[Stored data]
========

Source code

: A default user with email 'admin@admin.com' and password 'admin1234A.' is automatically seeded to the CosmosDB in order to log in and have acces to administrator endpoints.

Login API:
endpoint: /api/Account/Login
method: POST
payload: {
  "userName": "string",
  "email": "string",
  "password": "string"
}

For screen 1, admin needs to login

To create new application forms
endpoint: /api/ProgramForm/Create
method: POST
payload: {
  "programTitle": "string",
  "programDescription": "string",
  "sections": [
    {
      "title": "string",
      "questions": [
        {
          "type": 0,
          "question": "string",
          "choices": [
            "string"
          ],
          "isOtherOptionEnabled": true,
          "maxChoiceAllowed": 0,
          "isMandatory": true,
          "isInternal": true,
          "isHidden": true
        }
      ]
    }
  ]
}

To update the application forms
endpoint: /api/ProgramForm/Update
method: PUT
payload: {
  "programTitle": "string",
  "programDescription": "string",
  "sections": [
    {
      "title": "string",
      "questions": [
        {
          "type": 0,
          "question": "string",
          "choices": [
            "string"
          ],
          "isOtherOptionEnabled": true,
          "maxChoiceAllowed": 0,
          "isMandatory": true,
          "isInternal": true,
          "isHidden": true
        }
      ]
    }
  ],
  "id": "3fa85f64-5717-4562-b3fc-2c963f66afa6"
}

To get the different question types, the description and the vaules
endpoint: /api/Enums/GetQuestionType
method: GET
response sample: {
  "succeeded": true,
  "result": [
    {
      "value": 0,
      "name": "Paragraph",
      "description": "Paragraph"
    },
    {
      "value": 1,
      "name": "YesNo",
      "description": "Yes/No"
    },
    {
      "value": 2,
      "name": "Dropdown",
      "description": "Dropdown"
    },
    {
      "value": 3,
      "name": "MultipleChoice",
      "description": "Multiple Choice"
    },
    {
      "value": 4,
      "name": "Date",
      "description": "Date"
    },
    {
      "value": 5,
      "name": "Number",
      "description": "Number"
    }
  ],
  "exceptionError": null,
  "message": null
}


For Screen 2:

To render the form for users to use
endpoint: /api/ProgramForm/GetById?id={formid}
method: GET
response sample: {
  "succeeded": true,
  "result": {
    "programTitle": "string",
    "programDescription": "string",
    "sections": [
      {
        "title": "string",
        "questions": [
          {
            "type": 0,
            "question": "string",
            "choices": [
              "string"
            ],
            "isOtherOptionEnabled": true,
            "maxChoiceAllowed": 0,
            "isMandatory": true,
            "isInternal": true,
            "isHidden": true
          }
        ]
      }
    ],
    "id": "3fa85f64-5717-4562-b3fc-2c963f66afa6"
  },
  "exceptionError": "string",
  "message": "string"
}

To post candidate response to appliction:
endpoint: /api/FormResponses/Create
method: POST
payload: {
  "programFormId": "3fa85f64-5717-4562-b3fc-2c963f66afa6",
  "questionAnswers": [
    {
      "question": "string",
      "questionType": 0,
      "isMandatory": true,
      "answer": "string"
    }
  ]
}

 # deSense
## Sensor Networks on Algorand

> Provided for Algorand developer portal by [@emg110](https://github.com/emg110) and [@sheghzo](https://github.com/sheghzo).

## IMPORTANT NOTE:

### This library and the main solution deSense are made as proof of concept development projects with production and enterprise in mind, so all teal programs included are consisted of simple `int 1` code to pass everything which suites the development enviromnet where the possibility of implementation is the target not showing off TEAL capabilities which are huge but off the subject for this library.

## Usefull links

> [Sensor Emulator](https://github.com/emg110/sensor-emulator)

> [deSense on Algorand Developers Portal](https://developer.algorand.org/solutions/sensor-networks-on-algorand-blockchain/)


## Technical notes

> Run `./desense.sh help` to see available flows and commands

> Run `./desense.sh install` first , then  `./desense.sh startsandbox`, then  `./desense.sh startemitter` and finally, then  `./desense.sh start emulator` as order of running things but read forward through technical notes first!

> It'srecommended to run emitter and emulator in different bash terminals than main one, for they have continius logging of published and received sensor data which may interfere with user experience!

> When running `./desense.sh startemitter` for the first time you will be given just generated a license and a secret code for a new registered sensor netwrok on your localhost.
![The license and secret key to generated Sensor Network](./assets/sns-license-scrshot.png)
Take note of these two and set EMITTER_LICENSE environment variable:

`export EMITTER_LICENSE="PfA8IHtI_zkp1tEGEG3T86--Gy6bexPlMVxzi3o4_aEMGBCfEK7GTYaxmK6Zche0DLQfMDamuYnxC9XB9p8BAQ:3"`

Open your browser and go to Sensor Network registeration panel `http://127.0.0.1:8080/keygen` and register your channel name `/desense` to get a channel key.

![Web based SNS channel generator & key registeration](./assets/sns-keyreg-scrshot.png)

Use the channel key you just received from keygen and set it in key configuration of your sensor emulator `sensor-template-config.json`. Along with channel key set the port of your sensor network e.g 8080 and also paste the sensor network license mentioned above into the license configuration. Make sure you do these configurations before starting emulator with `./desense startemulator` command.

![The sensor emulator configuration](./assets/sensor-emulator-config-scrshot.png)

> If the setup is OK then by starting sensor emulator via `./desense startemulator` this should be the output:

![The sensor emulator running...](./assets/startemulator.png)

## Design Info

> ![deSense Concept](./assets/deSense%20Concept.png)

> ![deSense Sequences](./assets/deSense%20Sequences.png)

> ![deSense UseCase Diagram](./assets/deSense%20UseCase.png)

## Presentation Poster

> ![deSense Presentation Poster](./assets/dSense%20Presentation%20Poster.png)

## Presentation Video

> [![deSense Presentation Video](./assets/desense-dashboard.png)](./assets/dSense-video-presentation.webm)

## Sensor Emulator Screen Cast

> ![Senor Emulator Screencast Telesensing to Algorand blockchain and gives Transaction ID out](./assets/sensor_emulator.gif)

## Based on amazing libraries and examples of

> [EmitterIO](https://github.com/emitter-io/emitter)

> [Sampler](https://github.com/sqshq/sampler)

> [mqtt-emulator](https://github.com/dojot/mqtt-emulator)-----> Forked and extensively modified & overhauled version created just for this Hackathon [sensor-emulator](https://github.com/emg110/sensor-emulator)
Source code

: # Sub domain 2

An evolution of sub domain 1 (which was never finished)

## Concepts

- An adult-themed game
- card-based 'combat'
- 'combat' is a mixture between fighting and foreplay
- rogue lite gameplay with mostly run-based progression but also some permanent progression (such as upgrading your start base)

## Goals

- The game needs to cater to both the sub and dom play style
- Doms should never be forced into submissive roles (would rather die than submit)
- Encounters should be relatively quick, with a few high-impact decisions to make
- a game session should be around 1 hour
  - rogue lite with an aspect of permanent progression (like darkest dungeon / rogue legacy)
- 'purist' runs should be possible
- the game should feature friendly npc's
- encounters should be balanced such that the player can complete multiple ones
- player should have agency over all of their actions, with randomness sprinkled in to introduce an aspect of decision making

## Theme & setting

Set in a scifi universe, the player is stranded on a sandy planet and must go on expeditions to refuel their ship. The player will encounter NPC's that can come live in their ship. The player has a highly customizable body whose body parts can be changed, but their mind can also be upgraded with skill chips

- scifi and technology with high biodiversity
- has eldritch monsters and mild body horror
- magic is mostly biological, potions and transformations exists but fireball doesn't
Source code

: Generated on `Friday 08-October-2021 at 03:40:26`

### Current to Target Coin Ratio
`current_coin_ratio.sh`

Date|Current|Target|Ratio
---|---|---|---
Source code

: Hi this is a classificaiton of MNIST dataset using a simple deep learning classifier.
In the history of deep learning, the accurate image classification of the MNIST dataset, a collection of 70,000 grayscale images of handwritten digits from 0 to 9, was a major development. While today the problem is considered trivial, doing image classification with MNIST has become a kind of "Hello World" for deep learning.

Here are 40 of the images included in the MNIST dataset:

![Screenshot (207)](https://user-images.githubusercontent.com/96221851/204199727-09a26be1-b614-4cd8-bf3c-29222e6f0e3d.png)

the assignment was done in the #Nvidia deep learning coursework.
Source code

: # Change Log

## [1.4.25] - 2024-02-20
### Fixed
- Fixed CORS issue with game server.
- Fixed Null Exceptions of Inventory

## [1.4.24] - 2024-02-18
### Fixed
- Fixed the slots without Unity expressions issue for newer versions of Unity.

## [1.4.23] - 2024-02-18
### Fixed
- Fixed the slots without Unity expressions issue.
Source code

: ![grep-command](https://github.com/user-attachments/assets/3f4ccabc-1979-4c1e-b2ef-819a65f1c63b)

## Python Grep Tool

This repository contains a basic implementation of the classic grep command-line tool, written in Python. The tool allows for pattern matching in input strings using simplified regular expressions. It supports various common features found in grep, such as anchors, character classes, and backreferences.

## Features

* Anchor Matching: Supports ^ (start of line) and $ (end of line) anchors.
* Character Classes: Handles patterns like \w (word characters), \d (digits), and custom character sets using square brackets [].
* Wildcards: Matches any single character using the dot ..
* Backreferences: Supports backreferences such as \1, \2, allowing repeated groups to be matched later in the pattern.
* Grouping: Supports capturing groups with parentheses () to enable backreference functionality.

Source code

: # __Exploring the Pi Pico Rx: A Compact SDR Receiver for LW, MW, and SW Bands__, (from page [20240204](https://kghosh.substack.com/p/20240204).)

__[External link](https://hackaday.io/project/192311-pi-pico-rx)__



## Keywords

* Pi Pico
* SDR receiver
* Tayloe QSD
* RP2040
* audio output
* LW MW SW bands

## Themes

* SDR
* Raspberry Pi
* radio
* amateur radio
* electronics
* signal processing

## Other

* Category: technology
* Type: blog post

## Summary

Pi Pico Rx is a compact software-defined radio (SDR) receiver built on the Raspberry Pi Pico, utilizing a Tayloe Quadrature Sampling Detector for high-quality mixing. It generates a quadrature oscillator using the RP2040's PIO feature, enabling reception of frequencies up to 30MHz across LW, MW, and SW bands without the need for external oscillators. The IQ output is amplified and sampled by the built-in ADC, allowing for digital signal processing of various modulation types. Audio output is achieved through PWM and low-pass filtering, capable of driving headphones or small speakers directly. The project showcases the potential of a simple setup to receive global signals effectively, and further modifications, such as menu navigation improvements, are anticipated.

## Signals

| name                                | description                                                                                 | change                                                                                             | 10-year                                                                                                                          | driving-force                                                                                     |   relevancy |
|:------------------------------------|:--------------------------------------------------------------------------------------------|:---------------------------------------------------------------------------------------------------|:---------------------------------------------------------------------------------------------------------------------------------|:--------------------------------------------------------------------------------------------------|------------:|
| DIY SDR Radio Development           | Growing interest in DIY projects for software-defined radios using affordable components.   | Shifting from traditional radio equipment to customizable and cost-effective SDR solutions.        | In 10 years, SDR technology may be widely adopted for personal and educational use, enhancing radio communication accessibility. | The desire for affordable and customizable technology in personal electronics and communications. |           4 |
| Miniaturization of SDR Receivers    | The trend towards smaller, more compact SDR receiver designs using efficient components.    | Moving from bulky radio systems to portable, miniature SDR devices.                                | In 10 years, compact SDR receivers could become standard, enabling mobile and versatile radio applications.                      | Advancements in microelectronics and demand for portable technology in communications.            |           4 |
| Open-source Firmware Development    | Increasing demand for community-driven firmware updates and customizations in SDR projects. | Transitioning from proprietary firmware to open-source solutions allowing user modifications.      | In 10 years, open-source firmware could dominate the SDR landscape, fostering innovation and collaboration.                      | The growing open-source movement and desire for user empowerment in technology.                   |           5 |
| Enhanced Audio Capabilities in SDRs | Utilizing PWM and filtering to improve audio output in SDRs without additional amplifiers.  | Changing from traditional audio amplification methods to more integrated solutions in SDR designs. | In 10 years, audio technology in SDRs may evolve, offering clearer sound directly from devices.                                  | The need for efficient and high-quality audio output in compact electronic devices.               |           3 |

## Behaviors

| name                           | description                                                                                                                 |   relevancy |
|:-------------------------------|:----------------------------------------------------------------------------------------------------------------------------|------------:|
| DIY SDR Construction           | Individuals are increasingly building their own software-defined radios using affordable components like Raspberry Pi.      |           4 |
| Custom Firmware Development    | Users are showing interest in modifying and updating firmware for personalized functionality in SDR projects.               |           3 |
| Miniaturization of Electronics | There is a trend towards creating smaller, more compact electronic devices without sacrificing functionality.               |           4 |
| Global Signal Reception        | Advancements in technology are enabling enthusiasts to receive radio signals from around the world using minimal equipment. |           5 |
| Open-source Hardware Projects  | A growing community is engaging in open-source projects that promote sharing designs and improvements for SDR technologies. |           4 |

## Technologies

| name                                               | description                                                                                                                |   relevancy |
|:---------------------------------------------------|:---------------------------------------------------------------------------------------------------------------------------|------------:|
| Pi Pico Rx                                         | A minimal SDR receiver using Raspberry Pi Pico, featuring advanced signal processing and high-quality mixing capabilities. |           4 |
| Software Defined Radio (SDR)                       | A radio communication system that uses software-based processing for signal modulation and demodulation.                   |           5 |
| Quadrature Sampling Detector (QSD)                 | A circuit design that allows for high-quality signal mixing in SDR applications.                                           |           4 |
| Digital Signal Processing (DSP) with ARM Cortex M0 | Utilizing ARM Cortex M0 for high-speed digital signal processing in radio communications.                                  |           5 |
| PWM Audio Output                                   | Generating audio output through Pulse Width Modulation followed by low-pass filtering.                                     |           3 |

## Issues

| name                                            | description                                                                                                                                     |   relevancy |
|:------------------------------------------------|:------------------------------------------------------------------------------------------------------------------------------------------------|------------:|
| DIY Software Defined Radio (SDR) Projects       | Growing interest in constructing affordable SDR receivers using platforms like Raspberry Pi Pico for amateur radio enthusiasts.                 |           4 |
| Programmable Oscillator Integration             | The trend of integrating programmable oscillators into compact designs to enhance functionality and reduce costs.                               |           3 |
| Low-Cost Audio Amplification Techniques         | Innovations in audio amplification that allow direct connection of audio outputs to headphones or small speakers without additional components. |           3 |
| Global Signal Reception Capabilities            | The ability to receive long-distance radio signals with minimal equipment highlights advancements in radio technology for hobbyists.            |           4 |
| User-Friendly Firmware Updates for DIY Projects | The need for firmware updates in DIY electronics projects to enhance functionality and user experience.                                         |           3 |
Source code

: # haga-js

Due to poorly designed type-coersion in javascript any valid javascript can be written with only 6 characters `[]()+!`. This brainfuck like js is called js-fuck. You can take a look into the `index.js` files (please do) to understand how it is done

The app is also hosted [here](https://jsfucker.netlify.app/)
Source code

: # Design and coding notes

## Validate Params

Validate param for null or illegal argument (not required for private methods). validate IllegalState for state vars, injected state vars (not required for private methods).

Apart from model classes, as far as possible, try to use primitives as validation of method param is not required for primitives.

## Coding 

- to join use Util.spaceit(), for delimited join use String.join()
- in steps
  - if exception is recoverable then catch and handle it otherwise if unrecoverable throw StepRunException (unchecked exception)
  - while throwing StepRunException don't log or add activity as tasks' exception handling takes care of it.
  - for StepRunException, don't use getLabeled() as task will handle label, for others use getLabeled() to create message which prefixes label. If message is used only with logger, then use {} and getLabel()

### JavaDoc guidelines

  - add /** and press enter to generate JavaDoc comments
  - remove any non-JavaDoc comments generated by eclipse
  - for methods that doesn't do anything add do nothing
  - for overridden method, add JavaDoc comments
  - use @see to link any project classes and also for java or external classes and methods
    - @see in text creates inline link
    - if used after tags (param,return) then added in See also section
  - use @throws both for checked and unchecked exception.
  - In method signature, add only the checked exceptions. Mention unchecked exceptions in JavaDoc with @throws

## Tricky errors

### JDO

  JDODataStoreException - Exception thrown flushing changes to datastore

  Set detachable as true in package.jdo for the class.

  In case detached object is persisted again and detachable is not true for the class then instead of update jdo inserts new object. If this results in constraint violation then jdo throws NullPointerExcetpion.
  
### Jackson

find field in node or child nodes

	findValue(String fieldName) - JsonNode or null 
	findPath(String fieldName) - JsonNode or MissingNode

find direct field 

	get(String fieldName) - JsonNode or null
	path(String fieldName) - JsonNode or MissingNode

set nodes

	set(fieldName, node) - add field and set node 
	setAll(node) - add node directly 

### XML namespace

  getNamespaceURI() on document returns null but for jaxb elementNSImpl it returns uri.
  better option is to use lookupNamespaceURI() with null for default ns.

========

| Activity |
Every line in the records above that holds "doesn" counts once; state the total and nothing else.

| Response area |
2